In both cases, more specific data should be placed below less specific,
so that the handler or restart code can still work even if it is only
prepared to handle a less specific kind of condition or restart.
What we need, then, is a way of organizing the various kinds of conditions and restarts in a hierarchy by specificity. After thinking about this for some time, I couldn't come up with anything better than just doing a simple single-inheritance, prototype-based object system. The way it is used is a bit unusual, though: the objects are statically allocated and represent not the conditions or restarts themselves, but the kinds of condition or restart, so I call it a class system instead of an object system.

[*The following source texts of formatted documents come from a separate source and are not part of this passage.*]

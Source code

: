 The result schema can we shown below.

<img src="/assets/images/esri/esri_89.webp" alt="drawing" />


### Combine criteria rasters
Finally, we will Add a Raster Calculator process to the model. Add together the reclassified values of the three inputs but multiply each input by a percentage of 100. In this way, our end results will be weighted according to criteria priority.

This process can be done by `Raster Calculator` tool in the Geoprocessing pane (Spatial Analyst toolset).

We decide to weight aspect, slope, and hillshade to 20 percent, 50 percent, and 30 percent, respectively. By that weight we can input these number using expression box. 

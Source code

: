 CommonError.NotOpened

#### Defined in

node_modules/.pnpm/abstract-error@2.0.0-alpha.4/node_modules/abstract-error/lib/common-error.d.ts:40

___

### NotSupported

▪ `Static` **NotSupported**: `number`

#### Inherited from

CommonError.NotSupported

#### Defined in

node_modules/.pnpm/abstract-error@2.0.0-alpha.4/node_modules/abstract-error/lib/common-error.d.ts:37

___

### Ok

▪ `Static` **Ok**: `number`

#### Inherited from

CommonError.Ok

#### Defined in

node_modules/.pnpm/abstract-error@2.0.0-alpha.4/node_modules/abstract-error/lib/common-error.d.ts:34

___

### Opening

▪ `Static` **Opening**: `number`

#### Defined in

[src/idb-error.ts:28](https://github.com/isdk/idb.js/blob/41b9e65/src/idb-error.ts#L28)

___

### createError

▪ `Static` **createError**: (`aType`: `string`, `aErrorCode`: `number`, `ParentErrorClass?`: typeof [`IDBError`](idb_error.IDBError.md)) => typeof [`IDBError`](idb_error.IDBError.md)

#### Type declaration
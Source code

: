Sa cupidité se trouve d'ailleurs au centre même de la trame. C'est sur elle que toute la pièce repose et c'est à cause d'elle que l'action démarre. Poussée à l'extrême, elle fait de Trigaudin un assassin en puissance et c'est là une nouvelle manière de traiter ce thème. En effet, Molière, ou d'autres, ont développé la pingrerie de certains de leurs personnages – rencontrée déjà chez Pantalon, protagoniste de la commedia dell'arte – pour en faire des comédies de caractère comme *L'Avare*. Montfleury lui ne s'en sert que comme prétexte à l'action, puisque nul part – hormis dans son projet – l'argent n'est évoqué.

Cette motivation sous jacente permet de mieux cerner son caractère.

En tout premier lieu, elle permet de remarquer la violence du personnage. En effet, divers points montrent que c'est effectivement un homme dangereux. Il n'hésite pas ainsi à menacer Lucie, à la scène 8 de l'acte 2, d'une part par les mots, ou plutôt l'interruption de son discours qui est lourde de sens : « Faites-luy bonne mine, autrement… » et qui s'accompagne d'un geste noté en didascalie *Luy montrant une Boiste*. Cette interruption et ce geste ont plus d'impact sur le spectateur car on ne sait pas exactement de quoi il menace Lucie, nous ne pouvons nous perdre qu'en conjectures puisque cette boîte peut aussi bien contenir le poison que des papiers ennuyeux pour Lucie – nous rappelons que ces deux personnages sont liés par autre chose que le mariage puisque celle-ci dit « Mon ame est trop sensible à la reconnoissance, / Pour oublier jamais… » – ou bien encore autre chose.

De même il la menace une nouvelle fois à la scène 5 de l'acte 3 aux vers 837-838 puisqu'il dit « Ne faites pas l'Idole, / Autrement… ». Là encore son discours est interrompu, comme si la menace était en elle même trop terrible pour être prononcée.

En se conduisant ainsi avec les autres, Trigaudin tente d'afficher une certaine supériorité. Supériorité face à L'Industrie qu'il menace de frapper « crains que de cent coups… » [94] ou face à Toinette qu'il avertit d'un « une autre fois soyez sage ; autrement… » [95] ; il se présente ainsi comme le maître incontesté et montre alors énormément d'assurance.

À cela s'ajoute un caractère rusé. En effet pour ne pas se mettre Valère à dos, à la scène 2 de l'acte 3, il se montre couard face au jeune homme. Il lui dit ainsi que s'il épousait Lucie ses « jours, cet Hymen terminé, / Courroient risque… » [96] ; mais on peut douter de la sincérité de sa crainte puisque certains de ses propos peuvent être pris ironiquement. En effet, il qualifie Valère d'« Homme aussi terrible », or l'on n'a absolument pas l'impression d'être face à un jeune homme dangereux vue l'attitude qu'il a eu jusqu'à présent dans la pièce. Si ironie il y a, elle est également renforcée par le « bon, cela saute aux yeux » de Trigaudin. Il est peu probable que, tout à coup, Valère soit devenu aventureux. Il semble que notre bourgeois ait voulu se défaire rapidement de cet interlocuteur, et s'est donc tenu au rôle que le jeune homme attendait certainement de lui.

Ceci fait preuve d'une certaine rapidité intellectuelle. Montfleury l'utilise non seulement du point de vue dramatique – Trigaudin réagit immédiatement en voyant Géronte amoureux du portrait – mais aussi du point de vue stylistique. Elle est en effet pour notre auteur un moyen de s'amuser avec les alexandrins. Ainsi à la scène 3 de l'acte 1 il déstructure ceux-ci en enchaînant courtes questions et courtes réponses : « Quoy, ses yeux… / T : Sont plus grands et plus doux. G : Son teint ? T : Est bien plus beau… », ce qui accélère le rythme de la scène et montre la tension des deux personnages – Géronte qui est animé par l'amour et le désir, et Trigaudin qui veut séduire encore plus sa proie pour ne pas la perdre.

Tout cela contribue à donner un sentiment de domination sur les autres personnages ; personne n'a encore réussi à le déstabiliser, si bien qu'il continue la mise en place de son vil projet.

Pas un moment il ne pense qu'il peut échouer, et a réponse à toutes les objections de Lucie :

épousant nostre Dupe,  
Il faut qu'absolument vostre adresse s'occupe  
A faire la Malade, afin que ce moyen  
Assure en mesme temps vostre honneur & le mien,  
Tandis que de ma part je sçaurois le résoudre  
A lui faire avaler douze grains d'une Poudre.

To signal a particular condition, put the data corresponding to that
condition on the data stack, topped off by the condition class, then
execute SIGNAL
. The innermost handler for which the signalled
condition class EXTENDS
the handled one will handle it. The protocol
for restarts is similar and will be described later.
We see that very little is required of classes: we must be able to tell
whether one class EXTENDS
another one, and strictly speaking that's
it. I've also included rudimentary support for slots, that is, values
associated with a class that can be overriden by an extending class. A
slot that stores an xt can be used like a method in a traditional object
system. When used in a condition or restart class, methods will want to
inspect the data left below the class itself, but, contrary to the usual
Forth convention, they should not consume it: a method cannot know if
there are more items on the stack than it expects, and the user cannot
know how many items a method expects, unless they know in advance what
the exact class is, which would defeat the point of classes.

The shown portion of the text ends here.